Teamsters Local 848 truck driver Carlos Gonzalez sits to be tested for COVID-19 at a testing site provided by the International Brotherhood of Teamsters in Long Beach, California, US, on July 16, 2020. [Photo/Agencies]
Public health experts, researchers and manufacturers warn the coming flu season could bring a “double-barrel” respiratory disease outbreak in the United States, just as fall and winter are expected to exacerbate the spread of Covid-19.
At the same time, researchers said the strategies currently used to prevent Covid-19 transmission – namely, hand-washing, mask-wearing and social distancing – could also help lessen flu outbreaks, if Americans are willing to practice them.
“We will be faced with basically a double-barrel respiratory virus season, both influenza and Covid,” said Dr William Schaffner, medical director for the National Foundation for Infectious Diseases and a professor of medicine at the Vanderbilt University School of Medicine in Tennessee.
Flu season typically peaks between December and February in the northern hemisphere. It caused an estimated 61,000 deaths and 810,000 hospitalizations in 2019 in the US, according to the US Centers for Disease Control and Prevention (CDC).
By comparison, Covid-19 has killed more than 166,000 people in the US with months to go before the end of the year, according to the Johns Hopkins University Coronavirus Resource Center. The disease hospitalized an estimated 293,000 people just between March and May 2020, according to the healthcare consulting firm Avalere.

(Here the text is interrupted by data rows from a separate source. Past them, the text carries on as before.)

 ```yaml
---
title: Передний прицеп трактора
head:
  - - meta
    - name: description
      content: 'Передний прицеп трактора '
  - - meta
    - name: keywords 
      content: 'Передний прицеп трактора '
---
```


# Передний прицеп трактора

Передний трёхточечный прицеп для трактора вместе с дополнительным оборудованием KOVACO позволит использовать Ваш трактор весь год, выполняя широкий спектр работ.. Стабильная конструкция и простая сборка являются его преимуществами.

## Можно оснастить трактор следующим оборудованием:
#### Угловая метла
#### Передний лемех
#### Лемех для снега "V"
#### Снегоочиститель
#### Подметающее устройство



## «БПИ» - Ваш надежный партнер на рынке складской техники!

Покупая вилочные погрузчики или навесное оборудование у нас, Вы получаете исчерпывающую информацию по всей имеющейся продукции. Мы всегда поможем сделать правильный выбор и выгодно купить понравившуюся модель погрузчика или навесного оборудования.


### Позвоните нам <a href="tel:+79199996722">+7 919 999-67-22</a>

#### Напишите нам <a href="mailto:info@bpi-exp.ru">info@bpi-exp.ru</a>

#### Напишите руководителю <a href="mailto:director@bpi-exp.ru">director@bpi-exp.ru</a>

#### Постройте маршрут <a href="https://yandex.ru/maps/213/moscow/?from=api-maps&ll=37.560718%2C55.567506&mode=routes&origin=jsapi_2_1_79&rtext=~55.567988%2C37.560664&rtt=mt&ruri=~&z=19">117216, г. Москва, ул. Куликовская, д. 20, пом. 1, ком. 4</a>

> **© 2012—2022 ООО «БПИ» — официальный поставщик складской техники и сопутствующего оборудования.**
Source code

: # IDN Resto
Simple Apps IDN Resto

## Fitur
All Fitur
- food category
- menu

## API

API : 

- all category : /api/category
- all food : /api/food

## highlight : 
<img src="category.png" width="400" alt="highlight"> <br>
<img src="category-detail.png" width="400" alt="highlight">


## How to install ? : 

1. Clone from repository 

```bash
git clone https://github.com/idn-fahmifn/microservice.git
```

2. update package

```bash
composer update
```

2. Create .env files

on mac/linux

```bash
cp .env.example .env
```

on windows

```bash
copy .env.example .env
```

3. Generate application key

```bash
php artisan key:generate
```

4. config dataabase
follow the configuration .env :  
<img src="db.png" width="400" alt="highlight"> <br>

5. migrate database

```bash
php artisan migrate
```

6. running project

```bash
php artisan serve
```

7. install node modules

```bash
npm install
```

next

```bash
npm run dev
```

Those deaths and infections also occurred despite huge efforts – such as shutting down large parts of the US economy – being put into action to slow the virus’s path.

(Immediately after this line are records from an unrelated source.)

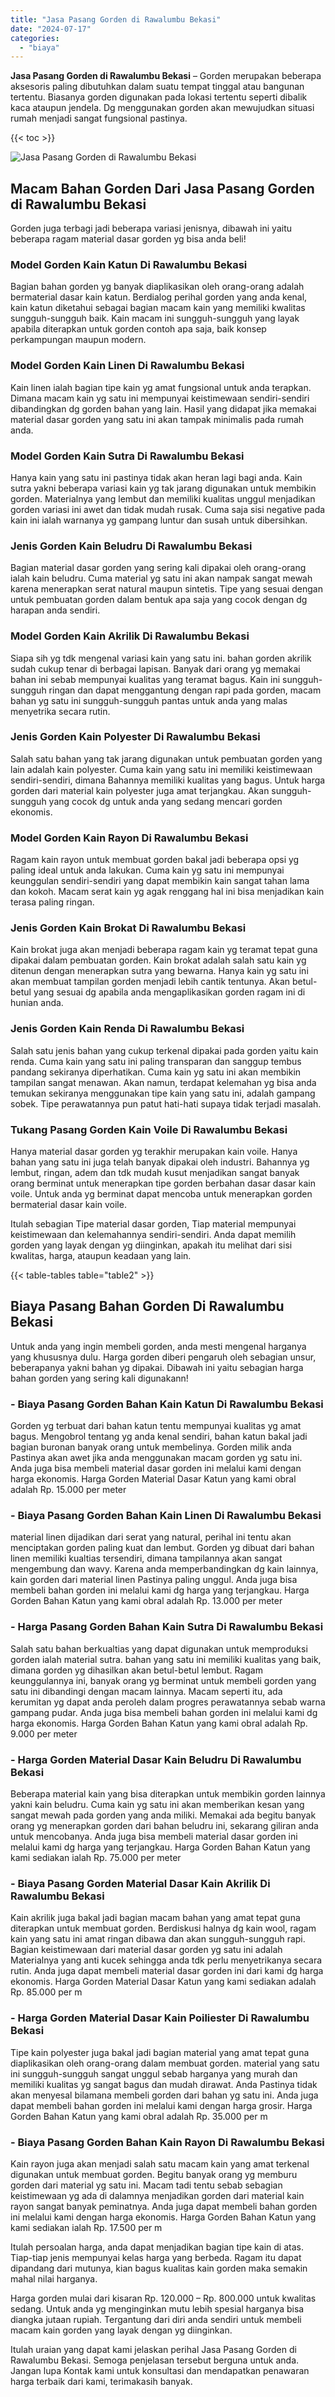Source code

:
 ```yaml
---
title: "Jasa Pasang Gorden di Rawalumbu Bekasi"
date: "2024-07-17"
categories: 
  - "biaya"
---
```


**Jasa Pasang Gorden di Rawalumbu Bekasi** – Gorden merupakan beberapa aksesoris paling dibutuhkan dalam suatu tempat tinggal atau bangunan tertentu. Biasanya gorden digunakan pada lokasi tertentu seperti dibalik kaca ataupun jendela. Dg menggunakan gorden akan mewujudkan situasi rumah menjadi sangat fungsional pastinya.

{{< toc >}}

![Jasa Pasang Gorden di Rawalumbu Bekasi](/images/pasang-gorden-murah20.png)

## Macam Bahan Gorden Dari Jasa Pasang Gorden di Rawalumbu Bekasi

Gorden juga terbagi jadi beberapa variasi jenisnya, dibawah ini yaitu beberapa ragam material dasar gorden yg bisa anda beli!

### Model Gorden Kain Katun Di Rawalumbu Bekasi

Bagian bahan gorden yg banyak diaplikasikan oleh orang-orang adalah bermaterial dasar kain katun. Berdialog perihal gorden yang anda kenal, kain katun diketahui sebagai bagian macam kain yang memiliki kwalitas sungguh-sungguh baik. Kain macam ini sungguh-sungguh yang layak apabila diterapkan untuk gorden contoh apa saja, baik konsep perkampungan maupun modern.

### Model Gorden Kain Linen Di Rawalumbu Bekasi

Kain linen ialah bagian tipe kain yg amat fungsional untuk anda terapkan. Dimana macam kain yg satu ini mempunyai keistimewaan sendiri-sendiri dibandingkan dg gorden bahan yang lain. Hasil yang didapat jika memakai material dasar gorden yang satu ini akan tampak minimalis pada rumah anda.

### Model Gorden Kain Sutra Di Rawalumbu Bekasi

Hanya kain yang satu ini pastinya tidak akan heran lagi bagi anda. Kain sutra yakni beberapa variasi kain yg tak jarang digunakan untuk membikin gorden. Materialnya yang lembut dan memiliki kualitas unggul menjadikan gorden variasi ini awet dan tidak mudah rusak. Cuma saja sisi negative pada kain ini ialah warnanya yg gampang luntur dan susah untuk dibersihkan.

### Jenis Gorden Kain Beludru Di Rawalumbu Bekasi

Bagian material dasar gorden yang sering kali dipakai oleh orang-orang ialah kain beludru. Cuma material yg satu ini akan nampak sangat mewah karena menerapkan serat natural maupun sintetis. Tipe yang sesuai dengan untuk pembuatan gorden dalam bentuk apa saja yang cocok dengan dg harapan anda sendiri.

### Model Gorden Kain Akrilik Di Rawalumbu Bekasi

Siapa sih yg tdk mengenal variasi kain yang satu ini. bahan gorden akrilik sudah cukup tenar di berbagai lapisan. Banyak dari orang yg memakai bahan ini sebab mempunyai kualitas yang teramat bagus. Kain ini sungguh-sungguh ringan dan dapat menggantung dengan rapi pada gorden, macam bahan yg satu ini sungguh-sungguh pantas untuk anda yang malas menyetrika secara rutin.

### Jenis Gorden Kain Polyester Di Rawalumbu Bekasi

Salah satu bahan yang tak jarang digunakan untuk pembuatan gorden yang lain adalah kain polyester. Cuma kain yang satu ini memiliki keistimewaan sendiri-sendiri, dimana Bahannya memiliki kualitas yang bagus. Untuk harga gorden dari material kain polyester juga amat terjangkau. Akan sungguh-sungguh yang cocok dg untuk anda yang sedang mencari gorden ekonomis.

### Model Gorden Kain Rayon Di Rawalumbu Bekasi

Ragam kain rayon untuk membuat gorden bakal jadi beberapa opsi yg paling ideal untuk anda lakukan. Cuma kain yg satu ini mempunyai keunggulan sendiri-sendiri yang dapat membikin kain sangat tahan lama dan kokoh. Macam serat kain yg agak renggang hal ini bisa menjadikan kain terasa paling ringan.

### Jenis Gorden Kain Brokat Di Rawalumbu Bekasi

Kain brokat juga akan menjadi beberapa ragam kain yg teramat tepat guna dipakai dalam pembuatan gorden. Kain brokat adalah salah satu kain yg ditenun dengan menerapkan sutra yang bewarna. Hanya kain yg satu ini akan membuat tampilan gorden menjadi lebih cantik tentunya. Akan betul-betul yang sesuai dg apabila anda mengaplikasikan gorden ragam ini di hunian anda.

### Jenis Gorden Kain Renda Di Rawalumbu Bekasi

Salah satu jenis bahan yang cukup terkenal dipakai pada gorden yaitu kain renda. Cuma kain yang satu ini paling transparan dan sanggup tembus pandang sekiranya diperhatikan. Cuma kain yg satu ini akan membikin tampilan sangat menawan. Akan namun, terdapat kelemahan yg bisa anda temukan sekiranya menggunakan tipe kain yang satu ini, adalah gampang sobek. Tipe perawatannya pun patut hati-hati supaya tidak terjadi masalah.

### Tukang Pasang Gorden Kain Voile Di Rawalumbu Bekasi

Hanya material dasar gorden yg terakhir merupakan kain voile. Hanya bahan yang satu ini juga telah banyak dipakai oleh industri. Bahannya yg lembut, ringan, adem dan tdk mudah kusut menjadikan sangat banyak orang berminat untuk menerapkan tipe gorden berbahan dasar dasar kain voile. Untuk anda yg berminat dapat mencoba untuk menerapkan gorden bermaterial dasar kain voile.

Itulah sebagian Tipe material dasar gorden, Tiap material mempunyai keistimewaan dan kelemahannya sendiri-sendiri. Anda dapat memilih gorden yang layak dengan yg diinginkan, apakah itu melihat dari sisi kwalitas, harga, ataupun keadaan yang lain.

{{< table-tables table="table2" >}}

## Biaya Pasang Bahan Gorden Di Rawalumbu Bekasi

Untuk anda yang ingin membeli gorden, anda mesti mengenal harganya yang khususnya dulu. Harga gorden diberi pengaruh oleh sebagian unsur, beberapanya yakni bahan yg dipakai. Dibawah ini yaitu sebagian harga bahan gorden yang sering kali digunakann!

### \- Biaya Pasang Gorden Bahan Kain Katun Di Rawalumbu Bekasi

Gorden yg terbuat dari bahan katun tentu mempunyai kualitas yg amat bagus. Mengobrol tentang yg anda kenal sendiri, bahan katun bakal jadi bagian buronan banyak orang untuk membelinya. Gorden milik anda Pastinya akan awet jika anda menggunakan macam gorden yg satu ini. Anda juga bisa membeli material dasar gorden ini melalui kami dengan harga ekonomis. Harga Gorden Material Dasar Katun yang kami obral adalah Rp. 15.000 per meter

### \- Biaya Pasang Gorden Bahan Kain Linen Di Rawalumbu Bekasi

material linen dijadikan dari serat yang natural, perihal ini tentu akan menciptakan gorden paling kuat dan lembut. Gorden yg dibuat dari bahan linen memiliki kualtias tersendiri, dimana tampilannya akan sangat mengembung dan wavy. Karena anda memperbandingkan dg kain lainnya, kain gorden dari material linen Pastinya paling unggul. Anda juga bisa membeli bahan gorden ini melalui kami dg harga yang terjangkau. Harga Gorden Bahan Katun yang kami obral adalah Rp. 13.000 per meter

### \- Harga Pasang Gorden Bahan Kain Sutra Di Rawalumbu Bekasi

Salah satu bahan berkualtias yang dapat digunakan untuk memproduksi gorden ialah material sutra. bahan yang satu ini memiliki kualitas yang baik, dimana gorden yg dihasilkan akan betul-betul lembut. Ragam keunggulannya ini, banyak orang yg berminat untuk membeli gorden yang satu ini dibandingi dengan macam lainnya. Macam seperti itu, ada kerumitan yg dapat anda peroleh dalam progres perawatannya sebab warna gampang pudar. Anda juga bisa membeli bahan gorden ini melalui kami dg harga ekonomis. Harga Gorden Bahan Katun yang kami obral adalah Rp. 9.000 per meter

### \- Harga Gorden Material Dasar Kain Beludru Di Rawalumbu Bekasi

Beberapa material kain yang bisa diterapkan untuk membikin gorden lainnya yakni kain beludru. Cuma kain yg satu ini akan memberikan kesan yang sangat mewah pada gorden yang anda miliki. Memakai ada begitu banyak orang yg menerapkan gorden dari bahan beludru ini, sekarang giliran anda untuk mencobanya. Anda juga bisa membeli material dasar gorden ini melalui kami dg harga yang terjangkau. Harga Gorden Bahan Katun yang kami sediakan ialah Rp. 75.000 per meter

### \- Biaya Pasang Gorden Material Dasar Kain Akrilik Di Rawalumbu Bekasi

Kain akrilik juga bakal jadi bagian macam bahan yang amat tepat guna diterapkan untuk membuat gorden. Berdiskusi halnya dg kain wool, ragam kain yang satu ini amat ringan dibawa dan akan sungguh-sungguh rapi. Bagian keistimewaan dari material dasar gorden yg satu ini adalah Materialnya yang anti kucek sehingga anda tdk perlu menyetrikanya secara rutin. Anda juga dapat membeli material dasar gorden ini dari kami dg harga ekonomis. Harga Gorden Material Dasar Katun yang kami sediakan adalah Rp. 85.000 per m

### \- Harga Gorden Material Dasar Kain Poiliester Di Rawalumbu Bekasi

Tipe kain polyester juga bakal jadi bagian material yang amat tepat guna diaplikasikan oleh orang-orang dalam membuat gorden. material yang satu ini sungguh-sungguh sangat unggul sebab harganya yang murah dan memiliki kualitas yg sangat bagus dan mudah dirawat. Anda Pastinya tidak akan menyesal bilamana membeli gorden dari bahan yg satu ini. Anda juga dapat membeli bahan gorden ini melalui kami dengan harga grosir. Harga Gorden Bahan Katun yang kami obral adalah Rp. 35.000 per m

### \- Biaya Pasang Gorden Bahan Kain Rayon Di Rawalumbu Bekasi

Kain rayon juga akan menjadi salah satu macam kain yang amat terkenal digunakan untuk membuat gorden. Begitu banyak orang yg memburu gorden dari material yg satu ini. Macam tadi tentu sebab sebagian keistimewaan yg ada di dalamnya menjadikan gorden dari material kain rayon sangat banyak peminatnya. Anda juga dapat membeli bahan gorden ini melalui kami dengan harga ekonomis. Harga Gorden Bahan Katun yang kami sediakan ialah Rp. 17.500 per m

Itulah persoalan harga, anda dapat menjadikan bagian tipe kain di atas. Tiap-tiap jenis mempunyai kelas harga yang berbeda. Ragam itu dapat dipandang dari mutunya, kian bagus kualitas kain gorden maka semakin mahal nilai harganya.

Harga gorden mulai dari kisaran Rp. 120.000 – Rp. 800.000 untuk kwalitas sedang. Untuk anda yg menginginkan mutu lebih spesial harganya bisa diangka jutaan rupiah. Tergantung dari diri anda sendiri untuk membeli macam kain gorden yang layak dengan yg diinginkan.

Itulah uraian yang dapat kami jelaskan perihal Jasa Pasang Gorden di Rawalumbu Bekasi. Semoga penjelasan tersebut berguna untuk anda. Jangan lupa Kontak kami untuk konsultasi dan mendapatkan penawaran harga terbaik dari kami, terimakasih banyak.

While the flu’s seasonality is not clearly understood, the way it spreads is well documented. Flu is transmitted in much the same way Covid-19 spreads: coughs, sputters and sneezes in close proximity in closed spaces and in crowds. For those reasons, social distancing measures are effective against influenza as well as Covid-19.
When community spread of Covid-19 began in the United States in March, widespread shutdowns shaved “four to six weeks” off the flu season in 2020, said Dr Richard Kennedy, co-director of the Mayo Clinic’s vaccine research lab.

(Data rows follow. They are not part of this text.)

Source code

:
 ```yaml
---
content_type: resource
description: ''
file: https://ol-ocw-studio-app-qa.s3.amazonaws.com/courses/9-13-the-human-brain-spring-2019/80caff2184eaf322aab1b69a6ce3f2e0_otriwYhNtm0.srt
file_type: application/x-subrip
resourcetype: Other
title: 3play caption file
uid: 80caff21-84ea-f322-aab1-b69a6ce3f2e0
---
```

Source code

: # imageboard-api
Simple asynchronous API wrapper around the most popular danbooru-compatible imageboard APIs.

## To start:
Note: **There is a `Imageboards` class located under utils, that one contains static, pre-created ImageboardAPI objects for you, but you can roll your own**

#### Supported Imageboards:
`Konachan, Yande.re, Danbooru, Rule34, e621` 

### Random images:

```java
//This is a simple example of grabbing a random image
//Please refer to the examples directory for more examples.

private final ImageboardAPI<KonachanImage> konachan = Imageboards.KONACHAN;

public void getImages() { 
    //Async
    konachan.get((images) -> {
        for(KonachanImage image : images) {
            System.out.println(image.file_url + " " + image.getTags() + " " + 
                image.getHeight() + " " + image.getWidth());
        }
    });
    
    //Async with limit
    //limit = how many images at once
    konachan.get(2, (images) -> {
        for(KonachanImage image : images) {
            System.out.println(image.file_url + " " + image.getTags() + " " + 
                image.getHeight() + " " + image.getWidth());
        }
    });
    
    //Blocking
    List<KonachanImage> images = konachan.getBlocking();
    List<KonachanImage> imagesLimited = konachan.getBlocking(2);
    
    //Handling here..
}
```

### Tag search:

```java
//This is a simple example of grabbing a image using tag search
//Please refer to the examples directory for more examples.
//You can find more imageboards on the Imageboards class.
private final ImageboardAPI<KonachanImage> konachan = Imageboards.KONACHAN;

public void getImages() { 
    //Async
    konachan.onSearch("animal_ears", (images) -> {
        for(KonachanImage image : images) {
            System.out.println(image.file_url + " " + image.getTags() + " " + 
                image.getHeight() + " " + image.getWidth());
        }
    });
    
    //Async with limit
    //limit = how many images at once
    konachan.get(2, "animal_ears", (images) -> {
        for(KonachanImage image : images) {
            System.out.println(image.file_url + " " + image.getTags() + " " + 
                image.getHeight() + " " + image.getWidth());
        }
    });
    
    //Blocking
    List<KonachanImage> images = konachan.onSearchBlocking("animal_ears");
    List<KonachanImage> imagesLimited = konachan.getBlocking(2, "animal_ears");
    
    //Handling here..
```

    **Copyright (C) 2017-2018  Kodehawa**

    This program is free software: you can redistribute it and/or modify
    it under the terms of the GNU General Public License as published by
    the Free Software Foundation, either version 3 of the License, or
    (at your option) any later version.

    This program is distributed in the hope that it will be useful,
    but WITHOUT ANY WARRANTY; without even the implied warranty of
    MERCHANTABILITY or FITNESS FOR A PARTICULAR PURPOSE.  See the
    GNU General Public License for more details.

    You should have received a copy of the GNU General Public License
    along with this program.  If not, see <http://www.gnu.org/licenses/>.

That was “probably as a direct result of the social distancing and the mask-wearing and the shutdown,” said Kennedy. A similar phenomenon is taking place in the southern hemisphere, where winter flu season is now tapering off. Countries such as Chile have seen historically low influenza transmission.
“Will we see that same thing up here? The answer is, if we wear our masks and social distancing, yes. If we remain shut down, yes,” said Kennedy. “But I don’t know if Americans are going to do any or all of the above.”
“We’re seeing groups wanting to open the economy up regardless of the risks. Then we’re seeing people saying, ‘No, we want to shut down and we don’t care if the economy crashes,’” said Kennedy.
A woman holds a small bottle labeled with a "Vaccine COVID-19" sticker and a medical syringe in this illustration taken on April 10, 2020. [Photo/Agencies]
But unlike for Covid-19, the world has another tool to fight seasonal influenza: flu vaccines.
Young and old alike have fallen behind on routine vaccinations due to the pandemic. GlaxoSmithKline reported one of its vaccines, called the zoster for adult shingles, experienced a 67% drop in sales in April and May of 2020.
A severe flu outbreak would pressure already thin supplies of medical equipment, tests and manpower, all of which are needed to fight Covid-19. It could also sow confusion, as patients with fevers and coughs from flu rush to hospital emergency rooms in fear of Covid-19.